La trampa financiera de la pensión universal

Pascal Beltrán del Río

Pascal Beltrán del Río

Bitácora del director

El diseño del andamiaje social de la llamada Cuarta Transformación apostó su viabilidad histórica a un pilar indiscutible: los programas sociales y, en particular, la Pensión para el Bienestar de las Personas Adultas Mayores.  

Convertido en un derecho constitucional universalizado a partir de los 65 años, este programa se transformó rápidamente en la piedra angular de un proyecto político: saldar una deuda histórica con los sectores más vulnerables de la población y, simultáneamente, asegurar la lealtad de los recipientes con el partido oficial. 

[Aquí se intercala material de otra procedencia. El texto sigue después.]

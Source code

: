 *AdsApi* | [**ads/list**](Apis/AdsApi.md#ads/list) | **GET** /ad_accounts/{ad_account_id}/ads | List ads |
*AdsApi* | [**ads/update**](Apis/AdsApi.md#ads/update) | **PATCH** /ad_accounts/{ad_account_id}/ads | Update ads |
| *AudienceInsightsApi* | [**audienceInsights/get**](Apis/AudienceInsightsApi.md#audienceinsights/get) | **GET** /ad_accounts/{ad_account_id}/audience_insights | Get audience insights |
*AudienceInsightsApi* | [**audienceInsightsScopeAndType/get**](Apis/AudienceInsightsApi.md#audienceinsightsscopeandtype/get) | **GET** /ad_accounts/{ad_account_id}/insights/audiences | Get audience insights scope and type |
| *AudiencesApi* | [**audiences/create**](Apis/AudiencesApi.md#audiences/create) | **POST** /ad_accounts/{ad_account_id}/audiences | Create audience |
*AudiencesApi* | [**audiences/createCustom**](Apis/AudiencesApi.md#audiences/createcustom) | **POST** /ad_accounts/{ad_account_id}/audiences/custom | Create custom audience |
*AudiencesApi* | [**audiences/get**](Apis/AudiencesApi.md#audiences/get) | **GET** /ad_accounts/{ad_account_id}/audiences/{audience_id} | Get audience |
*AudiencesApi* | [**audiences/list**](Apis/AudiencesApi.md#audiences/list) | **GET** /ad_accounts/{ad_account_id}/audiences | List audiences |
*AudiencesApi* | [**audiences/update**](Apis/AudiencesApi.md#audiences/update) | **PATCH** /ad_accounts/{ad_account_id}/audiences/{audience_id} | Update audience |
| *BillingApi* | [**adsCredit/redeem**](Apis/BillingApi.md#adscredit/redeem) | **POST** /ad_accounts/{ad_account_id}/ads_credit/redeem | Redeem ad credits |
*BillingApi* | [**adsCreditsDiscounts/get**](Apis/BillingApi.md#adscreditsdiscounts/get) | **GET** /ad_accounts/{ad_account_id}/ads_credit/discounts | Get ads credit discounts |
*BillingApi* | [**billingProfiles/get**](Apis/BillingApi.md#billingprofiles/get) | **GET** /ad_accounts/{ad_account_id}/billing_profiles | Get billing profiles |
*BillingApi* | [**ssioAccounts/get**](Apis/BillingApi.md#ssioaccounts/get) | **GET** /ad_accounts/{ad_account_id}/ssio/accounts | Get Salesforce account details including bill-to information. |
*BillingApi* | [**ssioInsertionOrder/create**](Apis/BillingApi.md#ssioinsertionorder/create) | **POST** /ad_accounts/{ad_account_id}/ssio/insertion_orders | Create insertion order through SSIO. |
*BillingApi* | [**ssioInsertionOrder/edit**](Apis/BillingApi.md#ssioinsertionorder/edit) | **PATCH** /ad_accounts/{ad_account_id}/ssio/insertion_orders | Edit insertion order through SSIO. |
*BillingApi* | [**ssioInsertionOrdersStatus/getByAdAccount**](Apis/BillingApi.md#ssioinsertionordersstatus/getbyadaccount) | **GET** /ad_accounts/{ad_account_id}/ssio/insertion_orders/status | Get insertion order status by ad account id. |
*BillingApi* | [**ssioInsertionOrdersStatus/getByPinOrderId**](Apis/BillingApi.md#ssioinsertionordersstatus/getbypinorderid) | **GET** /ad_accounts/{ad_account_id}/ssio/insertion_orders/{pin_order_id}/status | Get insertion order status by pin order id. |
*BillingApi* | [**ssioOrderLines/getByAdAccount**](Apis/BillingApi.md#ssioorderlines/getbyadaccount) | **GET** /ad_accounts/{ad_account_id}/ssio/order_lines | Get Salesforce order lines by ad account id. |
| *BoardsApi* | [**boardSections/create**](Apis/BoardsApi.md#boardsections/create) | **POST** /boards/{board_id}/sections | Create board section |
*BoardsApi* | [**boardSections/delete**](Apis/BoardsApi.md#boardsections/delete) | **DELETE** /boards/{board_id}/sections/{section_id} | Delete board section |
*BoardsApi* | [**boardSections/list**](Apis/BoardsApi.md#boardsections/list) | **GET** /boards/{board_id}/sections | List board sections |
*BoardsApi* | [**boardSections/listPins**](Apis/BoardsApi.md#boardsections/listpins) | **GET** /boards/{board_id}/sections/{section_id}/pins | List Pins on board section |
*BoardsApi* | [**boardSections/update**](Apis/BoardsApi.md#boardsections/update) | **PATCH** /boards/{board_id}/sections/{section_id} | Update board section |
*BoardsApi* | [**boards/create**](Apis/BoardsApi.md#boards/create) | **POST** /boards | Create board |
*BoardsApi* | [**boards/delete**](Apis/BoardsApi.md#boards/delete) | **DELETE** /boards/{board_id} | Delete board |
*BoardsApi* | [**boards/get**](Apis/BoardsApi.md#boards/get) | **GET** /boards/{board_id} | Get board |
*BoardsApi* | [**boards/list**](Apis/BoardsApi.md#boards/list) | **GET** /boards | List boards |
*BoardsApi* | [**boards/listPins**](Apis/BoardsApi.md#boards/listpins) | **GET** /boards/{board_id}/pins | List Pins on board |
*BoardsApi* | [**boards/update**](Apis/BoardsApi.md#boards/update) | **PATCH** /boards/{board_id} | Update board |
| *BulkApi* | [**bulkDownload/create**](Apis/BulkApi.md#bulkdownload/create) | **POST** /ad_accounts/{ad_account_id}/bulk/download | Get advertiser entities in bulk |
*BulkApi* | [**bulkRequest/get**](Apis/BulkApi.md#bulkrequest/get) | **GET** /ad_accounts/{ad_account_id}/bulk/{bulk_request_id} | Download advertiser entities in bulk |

No se puede regatear su impacto inmediato. En un país donde la informalidad laboral condena a cerca de 55% de la fuerza de trabajo a una vejez desprotegida, la inyección directa de estos recursos permitió amortiguar la precariedad y lograr un recorte tangible en los indicadores de pobreza.

Sin embargo, la generosidad de la política social requiere un motor económico que la financie, y es ahí donde el panorama genera dudas sobre su sostenibilidad. La realidad macroeconómica de México muestra un preocupante estancamiento: el PIB del primer trimestre de 2026 creció sólo 0.2% en términos anuales y se contrajo 0.8% respecto al trimestre anterior. 

El debilitamiento de la actividad productiva ocurre en un entorno de alta incertidumbre global y presiones comerciales vinculadas a la revisión del T-MEC, además de factores locales como incertidumbre jurídica e inseguridad pública, lo cual frena la inversión privada que el país necesita con urgencia. 

Con una economía que apenas se mueve, la brecha entre los ingresos públicos y los compromisos de gasto adquiridos se ensancha peligrosamente. El gran problema radica en la velocidad con la que se ha disparado el gasto en pensiones en comparación con otros rubros esenciales del presupuesto federal. 

Al haberse elevado sustancialmente los montos y el número de beneficiarios, las pensiones no contributivas (Adultos Mayores y Mujeres Bienestar) devoran los márgenes de maniobra de las finanzas públicas, aumentando su peso presupuestal para representar 6% del PIB en 2026, según estimaciones de la OCDE. Este crecimiento exponencial ha generado un severo efecto de desplazamiento sobre otras prioridades nacionales. 

De acuerdo con datos del IMCO, en el primer trimestre del año el espacio fiscal del gobierno federal –los recursos disponibles para financiar funciones sustantivas, una vez cubiertos los gastos obligatorios– se redujo a sólo 38.9 por ciento.

Mientras el gasto social se expande, sectores críticos como salud, educación, seguridad pública y construcción y mantenimiento de la infraestructura sufren recortes o congelamientos de facto. Prácticamente cada peso adicional obtenido por las arcas públicas ya nace preasignado para cubrir el pago de las pensiones y el costo de la deuda que alcanzó su nivel más alto en tres décadas.

Financiar un derecho universal de base demográfica creciente con los impuestos de una economía semiestancada e informal es una ecuación matemática inviable. México ostenta la relación impuestos-PIB más baja de toda la zona OCDE, lo que significa que el Estado carece de una base tributaria sólida y diversificada para sostener un esquema de transferencias de esta magnitud. 

El bono demográfico mexicano se está agotando con rapidez y la tasa de dependencia de la vejez aumentará aceleradamente hacia 2030, multiplicando la cantidad de beneficiarios a un ritmo muy superior al de la recaudación fiscal formal.

Al final del día, la encrucijada es tan clara como dolorosa. Si bien esta transferencia directa ha cumplido con el propósito explícito de mitigar la pobreza y redistribuir el ingreso, la ausencia de una reforma fiscal integral y el persistente estancamiento productivo demuestran que no se trata de un ingreso sostenible en el tiempo. 

La política social no puede sustituir permanentemente al crecimiento económico ni a la creación de empleo formal. Sin un cambio de rumbo que amplíe la recaudación y dinamice la inversión, la piedra angular de la Cuarta Transformación corre el riesgo de convertirse en el lastre financiero que comprometa la estabilidad de las próximas generaciones.